For select proteins where detection varied between never and current smokers, we examined the expression of the corresponding mRNA for smoking-related differential expression. PLUNC (NP_570913), ALDH3B1 (NP_000685), and hypothetical protein DKFZP586A0522 (NP_054752) were selected based on the results of the Fisher exact test. Uteroglobin (NP_003348) and the prolyl 4-hydroxylase beta subunit (P4HB) (NP_000909) were selected based on their qualitative differences between never and current smokers. Within this cohort, mRNA expression positively correlated with protein detection for PLUNC, uteroglobin, and P4HB (Figure 3).
Figure 3
Figure 3
Comparison of individual protein detection and mRNA expression.
The association between smoking and gene expression was also examined in a previously published cohort [8] from which we excluded a sample that overlapped with the samples used in this study (Figure 3).
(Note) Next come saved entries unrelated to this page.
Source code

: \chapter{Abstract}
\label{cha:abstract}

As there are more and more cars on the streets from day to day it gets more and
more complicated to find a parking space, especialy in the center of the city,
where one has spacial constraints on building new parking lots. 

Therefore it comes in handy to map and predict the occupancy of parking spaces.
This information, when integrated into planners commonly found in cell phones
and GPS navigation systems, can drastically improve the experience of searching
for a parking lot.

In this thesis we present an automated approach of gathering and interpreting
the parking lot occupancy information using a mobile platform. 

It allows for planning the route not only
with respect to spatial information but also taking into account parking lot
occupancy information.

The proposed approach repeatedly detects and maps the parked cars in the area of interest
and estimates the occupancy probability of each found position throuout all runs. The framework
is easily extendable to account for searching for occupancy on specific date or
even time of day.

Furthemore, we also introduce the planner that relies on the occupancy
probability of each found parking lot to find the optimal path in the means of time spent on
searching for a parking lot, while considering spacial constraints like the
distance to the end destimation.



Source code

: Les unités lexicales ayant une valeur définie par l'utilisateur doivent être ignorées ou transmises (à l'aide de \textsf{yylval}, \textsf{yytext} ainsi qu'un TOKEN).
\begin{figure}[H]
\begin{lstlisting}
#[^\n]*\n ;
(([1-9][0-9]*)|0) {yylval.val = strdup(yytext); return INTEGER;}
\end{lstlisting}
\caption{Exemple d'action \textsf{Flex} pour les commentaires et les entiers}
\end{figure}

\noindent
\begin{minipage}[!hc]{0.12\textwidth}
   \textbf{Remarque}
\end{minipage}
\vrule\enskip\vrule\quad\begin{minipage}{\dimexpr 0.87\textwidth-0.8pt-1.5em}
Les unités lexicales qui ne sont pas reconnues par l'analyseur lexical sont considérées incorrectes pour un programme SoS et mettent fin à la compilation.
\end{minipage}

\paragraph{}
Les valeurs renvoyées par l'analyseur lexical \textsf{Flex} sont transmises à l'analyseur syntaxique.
Consistent with the protein detection data and the gene expression data from the present study, in this independent group of never and current smokers, ALDH3B1, hypothetical protein DKFZP586A0522, PLUNC and uteroglobin mRNA expression were higher in never smokers and P4HB gene expression was higher in current smokers. Additionally, we used this cohort to assess the potential confounding effects of age on the smoking-induced changes in candidate proteins identified in the current study. Within the previously published cohort, we identified 12 never and 12 current smokers matched within 1 year for age. A t-test performed on these age-matched 12 never smokers and 12 current smokers confirmed differential gene expression of ALDH3B1 (211004_s_at, p = 0.03), hypothetical protein DKFZP586A0522 (207761_s_at, p = 0.03), PLUNC (220542_s_at, p = 0.02), uteroglobin (205725_at, p = 0.0005), and P4HB1 (200654_at, p = 0.03).
Differences in protein detection by mass spectrometry and transcript detection by microarray were also explored. In the matched samples, there was no expression by microarray of transcripts corresponding to 41 proteins that were detected in ≥50% of samples by mass spectrometry (Table 4). Additionally, expression of these transcripts was detected in ≤5% of the never and current smokers in the larger previously published dataset[8] of never and current smokers. Ten of these 41 proteins have been previously described in the erythrocyte proteome[48], which is not surprising given that brushings contain small numbers of red blood cells that lack nucleic acids.
Table 4
Table 4
Proteins detected in the airway by mass spectrometry that lack detectable transcript by microarray.
We applied 1D-PAGE coupled with LC-MS/MS to the study of the airway epithelium proteome and its response to cigarette smoke exposure. This study presents the first proteomic profile of a relatively pure population of bronchial epithelial cells obtained from bronchoscopy brushings. We also used differences in the rate of protein detection between never and current smokers to identify candidates for proteins that vary in abundance in response to tobacco-smoke exposure. The effect of smoking on several of these proteins was confirmed by Western blot. We also found that for many candidates, smoking similarly affected expression of the mRNA transcripts that gave rise to these proteins. This was accomplished by measuring gene expression in the same samples that were profiled at the proteomic level and in an independent data set. The majority of proteins identified by LC-MS/MS had detectable levels of their corresponding transcript by microarray. Differing methodologies may account for the stronger relationship between protein and gene expression reported here relative to prior studies[36], [39], [43], [45], [46].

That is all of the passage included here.